WHAT THE EXERCISE ASKS: Pick each line containing "https" out of the records.

• • • •

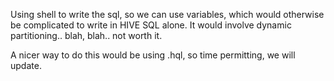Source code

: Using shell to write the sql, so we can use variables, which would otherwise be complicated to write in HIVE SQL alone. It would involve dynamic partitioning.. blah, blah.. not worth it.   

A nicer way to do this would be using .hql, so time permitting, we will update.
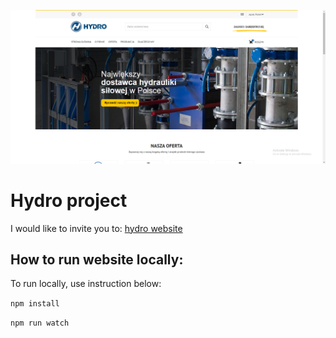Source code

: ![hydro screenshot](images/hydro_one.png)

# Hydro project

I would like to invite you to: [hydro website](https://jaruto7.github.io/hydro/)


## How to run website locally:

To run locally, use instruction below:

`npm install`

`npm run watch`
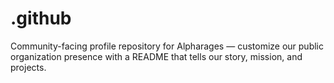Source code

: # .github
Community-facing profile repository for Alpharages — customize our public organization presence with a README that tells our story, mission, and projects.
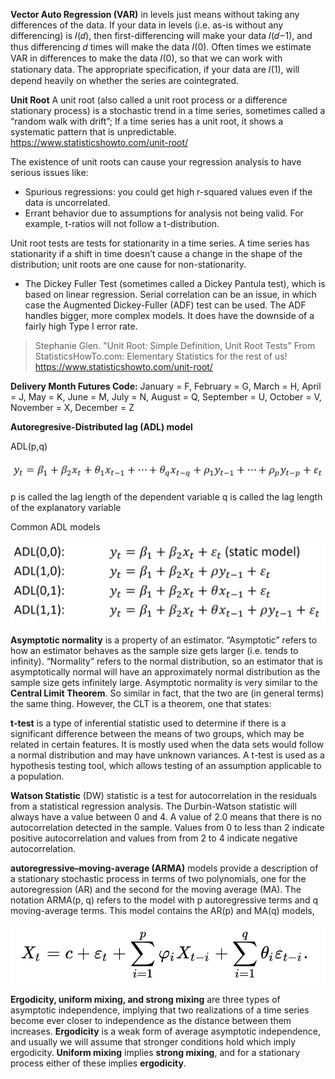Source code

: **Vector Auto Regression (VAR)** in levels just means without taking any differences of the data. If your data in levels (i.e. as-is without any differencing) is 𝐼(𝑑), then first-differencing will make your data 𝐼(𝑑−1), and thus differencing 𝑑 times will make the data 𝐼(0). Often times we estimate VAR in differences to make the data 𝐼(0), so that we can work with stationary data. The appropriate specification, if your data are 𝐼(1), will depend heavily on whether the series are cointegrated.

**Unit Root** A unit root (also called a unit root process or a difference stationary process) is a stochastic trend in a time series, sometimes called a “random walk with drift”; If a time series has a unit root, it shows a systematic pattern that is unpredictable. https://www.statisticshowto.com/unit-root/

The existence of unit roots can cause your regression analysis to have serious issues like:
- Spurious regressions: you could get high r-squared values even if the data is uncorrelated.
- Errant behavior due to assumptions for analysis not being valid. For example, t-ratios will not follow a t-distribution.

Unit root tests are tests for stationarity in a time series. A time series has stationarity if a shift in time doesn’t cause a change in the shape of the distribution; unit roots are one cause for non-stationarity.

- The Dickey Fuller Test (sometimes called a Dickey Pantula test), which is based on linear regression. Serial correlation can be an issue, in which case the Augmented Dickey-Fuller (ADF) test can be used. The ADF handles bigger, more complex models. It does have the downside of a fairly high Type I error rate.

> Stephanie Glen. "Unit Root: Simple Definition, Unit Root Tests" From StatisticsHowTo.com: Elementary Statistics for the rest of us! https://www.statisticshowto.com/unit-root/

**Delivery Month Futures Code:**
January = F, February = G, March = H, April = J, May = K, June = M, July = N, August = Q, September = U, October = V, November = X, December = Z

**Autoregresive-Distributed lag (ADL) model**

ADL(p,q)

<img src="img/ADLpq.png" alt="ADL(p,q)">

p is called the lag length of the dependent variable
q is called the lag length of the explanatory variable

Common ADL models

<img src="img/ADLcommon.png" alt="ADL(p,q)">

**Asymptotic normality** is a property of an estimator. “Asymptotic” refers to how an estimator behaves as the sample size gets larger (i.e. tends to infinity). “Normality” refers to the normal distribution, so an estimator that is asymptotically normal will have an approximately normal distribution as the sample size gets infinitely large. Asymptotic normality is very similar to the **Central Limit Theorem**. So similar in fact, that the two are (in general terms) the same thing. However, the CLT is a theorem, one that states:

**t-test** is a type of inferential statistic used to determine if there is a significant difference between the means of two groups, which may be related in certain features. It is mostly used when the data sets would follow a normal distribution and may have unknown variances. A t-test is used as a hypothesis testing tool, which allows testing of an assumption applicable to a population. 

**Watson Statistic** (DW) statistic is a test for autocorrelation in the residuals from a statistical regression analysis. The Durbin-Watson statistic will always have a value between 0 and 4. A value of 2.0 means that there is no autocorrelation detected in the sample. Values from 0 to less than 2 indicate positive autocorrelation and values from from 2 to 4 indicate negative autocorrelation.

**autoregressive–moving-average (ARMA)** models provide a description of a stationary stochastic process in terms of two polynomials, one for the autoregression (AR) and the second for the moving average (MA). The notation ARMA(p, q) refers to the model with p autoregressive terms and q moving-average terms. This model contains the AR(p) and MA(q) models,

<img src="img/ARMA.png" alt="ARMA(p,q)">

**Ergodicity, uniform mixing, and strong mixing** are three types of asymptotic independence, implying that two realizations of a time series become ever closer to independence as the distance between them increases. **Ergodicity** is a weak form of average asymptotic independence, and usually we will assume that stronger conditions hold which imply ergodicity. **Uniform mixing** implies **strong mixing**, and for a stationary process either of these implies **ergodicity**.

• • • •

EXERCISE SOLUTION:
I would like to invite you to: [hydro website](https://jaruto7.github.io/hydro/)
**Unit Root** A unit root (also called a unit root process or a difference stationary process) is a stochastic trend in a time series, sometimes called a “random walk with drift”; If a time series has a unit root, it shows a systematic pattern that is unpredictable. https://www.statisticshowto.com/unit-root/
> Stephanie Glen. "Unit Root: Simple Definition, Unit Root Tests" From StatisticsHowTo.com: Elementary Statistics for the rest of us! https://www.statisticshowto.com/unit-root/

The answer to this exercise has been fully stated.